Пока Геринг вел речь об ограблении Франции и стран Западной Европы, рейхскомиссары и военачальники с умилением слушали его, но как только он перешел в речи на территорию Советского Союза, титулованные разбойники сразу скисли и физиономии их вытянулись. Должно быть почувствовав изменившуюся атмосферу, Геринг оживленно и весело начал свой рассказ о богатствах Советского Союза.
Господа, чтобы утешить ваши души и чтобы вы радостно смотрели на жизнь, я должен рассказать о крае донских казаков.
И он с жаром начинает повествовать о том, как в оккупированных станицах солдаты обжираются маслом, медом, мясом, как они даже научились есть мясо, обмакивая его в сметану, а масло жрать кусками даже без хлеба. Он вдохновенно повествует, как с Азовского и Каспийского морей пойдет в Германию икра, красная рыба и сколько пшеницы Третья империя будет вывозить ежегодно из тех изобильных краев.
И вдруг мечты рейхсмаршала, по словесности своей вполне подходящие для пахана — вожака воровской шайки, прерывает голос некоего Лозе — имперского уполномоченного по ограблению Прибалтики и Белоруссии.
ЛОЗЕ: Действительно, господин рейхсмаршал, вы правы, урожаи там должны быть очень богатые… Но •ряд ли урожай этот может быть убран и доставлен на склады, если теперь наконец не будет покончено с бандитскими и партизанскими бесчинствами… Я три месяца кричу о помощи, но армия не может доставить мне войск… Не может ничего поделать с партизанами и рейхсфюрер эсэс.
ГЕРИНГ: Но ведь это же в нашем глубоком тылу. Ваша оборона такая крепкая, неужели вы не можете обеспечить себе защиту от партизан?
ЛОЗЕ: Это полностью исключено. Везде, даже значительно южнее Минска, убивают сельскохозяйственных комендантов. Уже имеются убитые комиссары. Гибнут чиновники. Невозможно нормально управлять Белоруссией и как следует эксплуатировать ее ресурсы и земли, если не будет покончено с партизанскими бесчинствами.
РОЗЕНБЕРГ (с места): Даю справку. Убито 1500 бургомистров, наших людей.

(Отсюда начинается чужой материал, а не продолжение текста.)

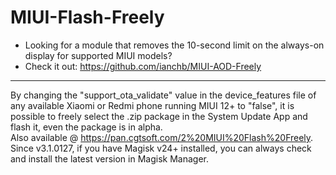 # MIUI-Flash-Freely

- Looking for a module that removes the 10-second limit on the always-on display for supported MIUI models?  
- Check it out: <https://github.com/ianchb/MIUI-AOD-Freely>  
--------


By changing the "support_ota_validate" value in the device_features file of any available Xiaomi or Redmi phone running MIUI 12+ to "false", it is possible to freely select the .zip package in the System Update App and flash it, even the package is in alpha.  
Also available @ <https://pan.cgtsoft.com/2%20MIUI%20Flash%20Freely>.  
Since v3.1.0127, if you have Magisk v24+ installed, you can always check and install the latest version in Magisk Manager.
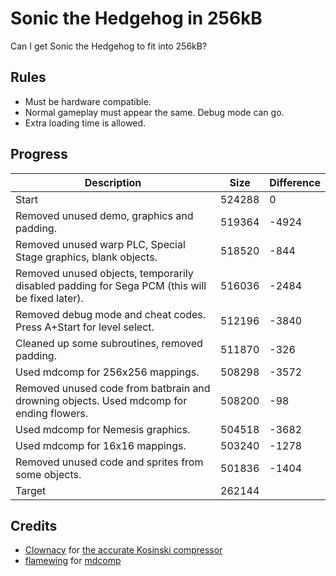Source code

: # Sonic the Hedgehog in 256kB

Can I get Sonic the Hedgehog to fit into 256kB?

## Rules

* Must be hardware compatible.
* Normal gameplay must appear the same. Debug mode can go.
* Extra loading time is allowed.

## Progress

Description | Size | Difference
----------- | ---- | ----------
Start | 524288 | 0
Removed unused demo, graphics and padding. | 519364 | -4924
Removed unused warp PLC, Special Stage graphics, blank objects. | 518520 | -844
Removed unused objects, temporarily disabled padding for Sega PCM (this will be fixed later). | 516036 | -2484
Removed debug mode and cheat codes. Press A+Start for level select. | 512196 | -3840
Cleaned up some subroutines, removed padding. | 511870 | -326
Used mdcomp for 256x256 mappings. | 508298 | -3572
Removed unused code from batbrain and drowning objects. Used mdcomp for ending flowers. | 508200 | -98
Used mdcomp for Nemesis graphics. | 504518 | -3682
Used mdcomp for 16x16 mappings. | 503240 | -1278
Removed unused code and sprites from some objects. | 501836 | -1404
Target | 262144 | 

## Credits

* [Clownacy](https://github.com/Clownacy) for [the accurate Kosinski compressor](https://github.com/Clownacy/accurate-kosinski)
* [flamewing](https://github.com/flamewing) for [mdcomp](https://github.com/flamewing/mdcomp)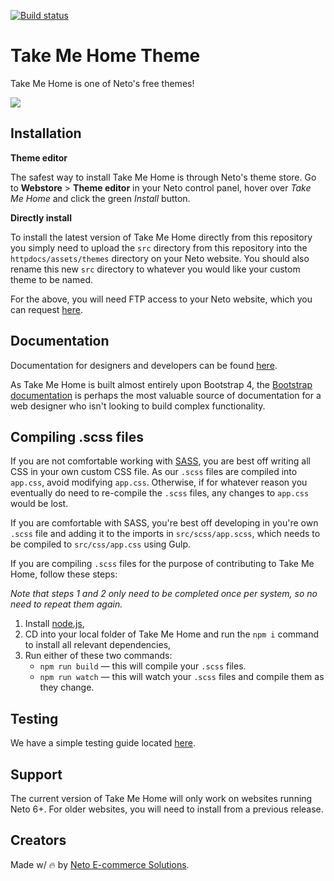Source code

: [![Build status](https://badge.buildkite.com/08d877adb02db96a893c76bab52a6667a7173ca5a3a01bd841.svg)](https://buildkite.com/neto-ecommerce/take-me-home-theme)

# Take Me Home Theme

Take Me Home is one of Neto's free themes!

![](https://design.neto.com.au/assets/themerepos5/takemehome.jpg)

## Installation

**Theme editor**

The safest way to install Take Me Home is through Neto's theme store. Go to **Webstore** > **Theme editor** in your Neto control panel, hover over _Take Me Home_ and click the green _Install_ button.

**Directly install**

To install the latest version of Take Me Home directly from this repository you simply need to upload the `src` directory from this repository into the `httpdocs/assets/themes` directory on your Neto website. You should also rename this new `src` directory to whatever you would like your custom theme to be named.

For the above, you will need FTP access to your Neto website, which you can request [here](http://forms.neto.com.au/design/requestftp.html).

## Documentation

Documentation for designers and developers can be found [here](https://developers.neto.com.au/).

As Take Me Home is built almost entirely upon Bootstrap 4, the [Bootstrap documentation](https://getbootstrap.com/docs/4.1/getting-started/introduction/) is perhaps the most valuable source of documentation for a web designer who isn't looking to build complex functionality.

## Compiling .scss files

If you are not comfortable working with [SASS](https://sass-lang.com/), you are best off writing all CSS in your own custom CSS file. As our `.scss` files are compiled into `app.css`, avoid modifying `app.css`. Otherwise, if for whatever reason you eventually do need to re-compile the `.scss` files, any changes to `app.css` would be lost.

If you are comfortable with SASS, you're best off developing in you're own `.scss` file and adding it to the imports in `src/scss/app.scss`, which needs to be compiled to `src/css/app.css` using Gulp.

If you are compiling `.scss` files for the purpose of contributing to Take Me Home, follow these steps:

_Note that steps 1 and 2 only need to be completed once per system, so no need to repeat them again._

1. Install [node.js](https://nodejs.org/),
2. CD into your local folder of Take Me Home and run the `npm i` command to install all relevant dependencies,
3. Run either of these two commands:
    - `npm run build` — this will compile your `.scss` files.
    - `npm run watch` — this will watch your `.scss` files and compile them as they change.

## Testing

We have a simple testing guide located [here](/testing.md).

## Support

The current version of Take Me Home will only work on websites running Neto 6+. For older websites, you will need to install from a previous release.

## Creators

Made w/ 🔥 by [Neto E-commerce Solutions](http://neto.com.au).
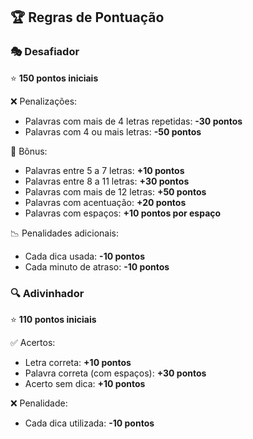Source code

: ## 🏆 Regras de Pontuação

### 🎭 **Desafiador**

⭐ **150 pontos iniciais**

❌ Penalizações:
- Palavras com mais de 4 letras repetidas: **-30 pontos**
- Palavras com 4 ou mais letras: **-50 pontos**

🎁 Bônus:
- Palavras entre 5 a 7 letras: **+10 pontos**
- Palavras entre 8 a 11 letras: **+30 pontos**
- Palavras com mais de 12 letras: **+50 pontos**
- Palavras com acentuação: **+20 pontos**
- Palavras com espaços: **+10 pontos por espaço**

📉 Penalidades adicionais:
- Cada dica usada: **-10 pontos**
- Cada minuto de atraso: **-10 pontos**

### 🔍 **Adivinhador**

⭐ **110 pontos iniciais**

✅ Acertos:
- Letra correta: **+10 pontos**
- Palavra correta (com espaços): **+30 pontos**
- Acerto sem dica: **+10 pontos**

❌ Penalidade:
- Cada dica utilizada: **-10 pontos**
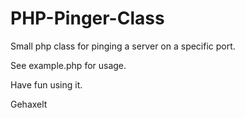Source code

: PHP-Pinger-Class
=====================
Small php class for pinging a server on a specific port.

See example.php for usage.

Have fun using it.

Gehaxelt
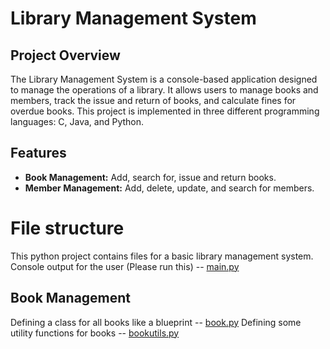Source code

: # Library Management System

## Project Overview
The Library Management System is a console-based application designed to manage the operations of a library. It allows users to manage books and members, track the issue and return of books, and calculate fines for overdue books. This project is implemented in three different programming languages: C, Java, and Python.

## Features
- **Book Management:** Add, search for, issue and return books.
- **Member Management:** Add, delete, update, and search for members.


# File structure

This python project contains files for a basic library management system.
Console output for the user (Please run this) -- [main.py](./python/docs/main.html)

## Book Management

Defining a class for all books like a blueprint -- [book.py](./python/docs/book.html)
Defining some utility functions for books -- [bookutils.py](./python/docs/bookutils.html)

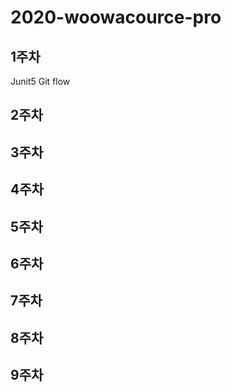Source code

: # 2020-woowacource-pro




## 1주차

Junit5
Git flow


## 2주차

## 3주차

## 4주차

## 5주차

## 6주차

## 7주차

## 8주차

## 9주차 
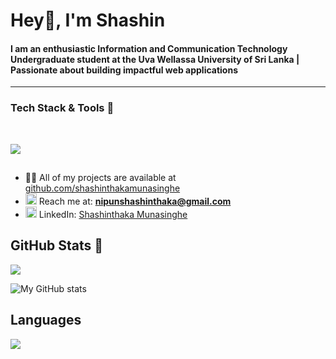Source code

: <h1>Hey👋, I'm Shashin</h1>

<h4>I am an enthusiastic Information and Communication Technology Undergraduate student at the Uva Wellassa University of Sri Lanka | Passionate about building impactful web applications</h4>

---

### Tech Stack & Tools 🚀 
<br>
<p>
  <a href="https://skillicons.dev">
    <img src="https://skillicons.dev/icons?i=git,github,c,html,css,javascript,typescript,php,java,python,mysql,firebase,react,tailwind,nextjs,nodejs&perline=14" />
  </a>
</p>

##

- 👨‍💻 All of my projects are available at [github.com/shashinthakamunasinghe](https://github.com/shashinthakamunasinghe)
- <img src="https://img.icons8.com/color/48/000000/gmail-new.png" alt="Gmail" width="18" height="18"/> Reach me at: **nipunshashinthaka@gmail.com**
- <img src="https://cdn.jsdelivr.net/gh/devicons/devicon/icons/linkedin/linkedin-original.svg" alt="LinkedIn" width="18" height="18"/> LinkedIn: [Shashinthaka Munasinghe](https://www.linkedin.com/in/shashinthaka-munasinghe-2b366a366/)

##

## GitHub Stats 👀

![](https://github-readme-streak-stats.herokuapp.com/?user=shashinthakamunasinghe&theme=dark&hide_border=false)<br/>

![My GitHub stats](https://github-readme-stats.vercel.app/api?username=shashinthakamunasinghe&show_icons=true&theme=dark)


## Languages

![](https://github-readme-stats.vercel.app/api/top-langs/?username=shashinthakamunasinghe&theme=dark&hide_border=false&include_all_commits=true&count_private=false&layout=compact)



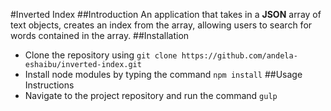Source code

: #Inverted Index
##Introduction
An application that takes in a __JSON__ array of text objects, creates an 
index from the array, allowing users to search for words contained in the array.
##Installation
* Clone the repository using `git clone https://github.com/andela-eshaibu/inverted-index.git`
* Install node modules by typing the command `npm install`
##Usage Instructions
* Navigate to the project repository and run the command `gulp`
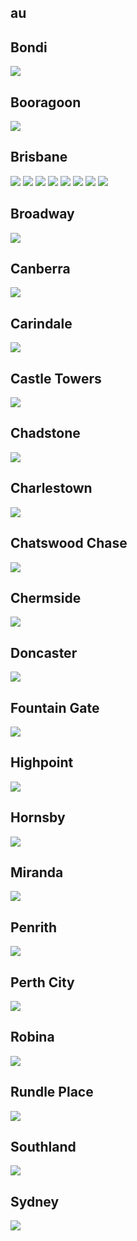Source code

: 
## au

## Bondi
<img src="https://www.apple.com/au/retail/bondi/images/hero_large_2x.jpg"/>

## Booragoon
<img src="https://www.apple.com/au/retail/booragoon/images/hero_large_2x.jpg"/>

## Brisbane
<img src="https://www.apple.com/au/retail/brisbane/images/hero_large_2x.jpg"/>
<img src="https://www.apple.com/au/retail/store/galleries/brisbane/images/brisbane_gallery_1_large_2x.jpg"/>
<img src="https://www.apple.com/au/retail/store/galleries/brisbane/images/brisbane_gallery_2_large_2x.jpg"/>
<img src="https://www.apple.com/au/retail/store/galleries/brisbane/images/brisbane_gallery_3_large_2x.jpg"/>
<img src="https://www.apple.com/au/retail/store/galleries/brisbane/images/brisbane_gallery_4_large_2x.jpg"/>
<img src="https://www.apple.com/au/retail/store/galleries/brisbane/images/brisbane_gallery_5_large_2x.jpg"/>
<img src="https://www.apple.com/au/retail/store/galleries/brisbane/images/brisbane_gallery_6_large_2x.jpg"/>
<img src="https://www.apple.com/au/retail/store/galleries/brisbane/images/brisbane_gallery_7_large_2x.jpg"/>

## Broadway
<img src="https://www.apple.com/au/retail/broadway/images/hero_large_2x.jpg"/>

## Canberra
<img src="https://www.apple.com/au/retail/canberra/images/hero_large_2x.jpg"/>

## Carindale
<img src="https://www.apple.com/au/retail/carindale/images/hero_large_2x.jpg"/>

## Castle Towers
<img src="https://www.apple.com/au/retail/castletowers/images/hero_large_2x.jpg"/>

## Chadstone
<img src="https://www.apple.com/au/retail/chadstone/images/hero_large_2x.jpg"/>

## Charlestown
<img src="https://www.apple.com/au/retail/charlestown/images/hero_large_2x.jpg"/>

## Chatswood Chase
<img src="https://www.apple.com/au/retail/chatswoodchase/images/hero_large_2x.jpg"/>

## Chermside
<img src="https://www.apple.com/au/retail/chermside/images/hero_large_2x.jpg"/>

## Doncaster
<img src="https://www.apple.com/au/retail/doncaster/images/hero_large_2x.jpg"/>

## Fountain Gate
<img src="https://www.apple.com/au/retail/fountaingate/images/hero_large_2x.jpg"/>

## Highpoint
<img src="https://www.apple.com/au/retail/highpoint/images/hero_large_2x.jpg"/>

## Hornsby
<img src="https://www.apple.com/au/retail/hornsby/images/hero_large_2x.jpg"/>

## Miranda
<img src="https://www.apple.com/au/retail/miranda/images/hero_large_2x.jpg"/>

## Penrith
<img src="https://www.apple.com/au/retail/penrith/images/hero_large_2x.jpg"/>

## Perth City
<img src="https://www.apple.com/au/retail/perthcity/images/hero_large_2x.jpg"/>

## Robina
<img src="https://www.apple.com/au/retail/robina/images/hero_large_2x.jpg"/>

## Rundle Place
<img src="https://www.apple.com/au/retail/rundleplace/images/hero_large_2x.jpg"/>

## Southland
<img src="https://www.apple.com/au/retail/southland/images/hero_large_2x.jpg"/>

## Sydney
<img src="https://www.apple.com/au/retail/sydney/images/map_large_2x.jpg"/>
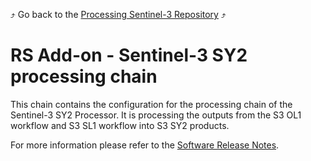 :arrow_heading_up: Go back to the [Processing Sentinel-3 Repository](../README.md) :arrow_heading_up:

# RS Add-on - Sentinel-3 SY2 processing chain

This chain contains the configuration for the processing chain of the Sentinel-3 SY2 Processor. It is processing the outputs from the S3 OL1 workflow and S3 SL1 workflow into S3 SY2 products.

For more information please refer to the [Software Release Notes](./doc/ReleaseNote.md).
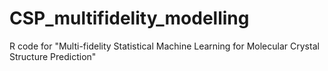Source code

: # CSP_multifidelity_modelling
 R code for "Multi-fidelity Statistical Machine Learning for Molecular Crystal Structure Prediction"
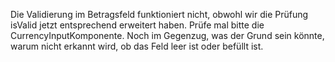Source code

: Die Validierung im Betragsfeld funktioniert nicht, obwohl wir die Prüfung isValid jetzt entsprechend erweitert haben. Prüfe mal bitte die CurrencyInputKomponente. Noch im Gegenzug, was der Grund sein könnte, warum nicht erkannt wird, ob das Feld leer ist oder befüllt ist.
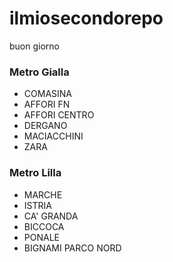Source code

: # ilmiosecondorepo
buon giorno
### Metro Gialla
- COMASINA
- AFFORI FN
- AFFORI CENTRO
- DERGANO
- MACIACCHINI
- ZARA
### Metro Lilla
- MARCHE
- ISTRIA
- CA' GRANDA
- BICCOCA
- PONALE
- BIGNAMI PARCO NORD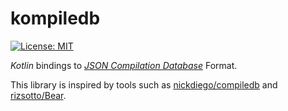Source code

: # kompiledb

[![License: MIT](https://img.shields.io/badge/License-MIT-yellow.svg)](https://opensource.org/licenses/MIT)

_Kotlin_ bindings to [_JSON Compilation Database_](http://clang.llvm.org/docs/JSONCompilationDatabase.html) Format.

This library is inspired by tools such as [nickdiego/compiledb](https://github.com/nickdiego/compiledb) and [rizsotto/Bear](https://github.com/rizsotto/Bear).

Совещание титулованных грабителей, так радостно начавшееся о вкусной жратве в лучших французских ресторанах, существующих только для немцев, сходит с рельсов, комкается. Лозе, рейхскомиссар Украины Кох, Розенберг и другие приближенные Гитлера — «люди с крепкими кулаками, которых не останавливают принципы, когда надо кого-нибудь укокошить», безусловно разделявшие мнение фельдмаршала, что «нужно грабить, именно грабить», позабыв, что темой совещания как раз и является грабеж оккупированных стран, начинают говорить о борьбе с партизанами, об «этой гигантской опасности на Востоке». В их словах, бесстрастно зафиксированных стенографом, звучит животный страх перед народом, разжигающим в тылу немецких армий священный огонь партизанской войны.
Цитаты, которые я привел, не из полицейского романа, не из американских гангстерских фильмов, которыми нас время от времени угощает в пресс-кемпе заботящийся о том, чтобы пресса не скучала, майор Дин. Это обычная стенографическая запись. И она показывает и лексикон, и мысли, и устремления руководителей гитлеровской империи. Разбойничий лексикон, разбойничьи устремления, разбойничьи мысли.
Они уже смирились с тем, что в этом зале они не рейхсмаршалы и рейхсминистры. Они не гневаются на обращение «подсудимый», эти титулованные особы с воровскими мечтами и блатным языком. И как приятно нам узнавать, что эти разбойники, беззастенчиво и безнаказанно грабившие Западную Европу, трепетали при одном упоминании о советских партизанах.
Слава, вечная слава вам, партизаны Отечественной войны!
9. Настоящая сенсация
Вчера, по пути в Трибунал, Курт наклонился ко мне и вполголоса сказал:
— Правда ли, что вчера на закрытом заседании генерал Руденко выхватил на суде пистолет и застрелил Германа Геринга?
— Курт, я вас не понял. Повторите вопрос.
Курт повторил и выразил удивление, что я об этом не слышал. Эта новость гуляет по Нюрнбергу. Признаюсь, я совершенно опешил, услышав такую дикую сплетню. И при этом очень картинно представил сцену, как спокойный Роман Андреевич, человек редкого такта и выдержки, с прокурорской трибуны целит в Геринга. Представил, рассмеялся и разуверил доброго Курта, человека серьезного, отнюдь не падкого на всякие сплетни. Тот был несколько обескуражен.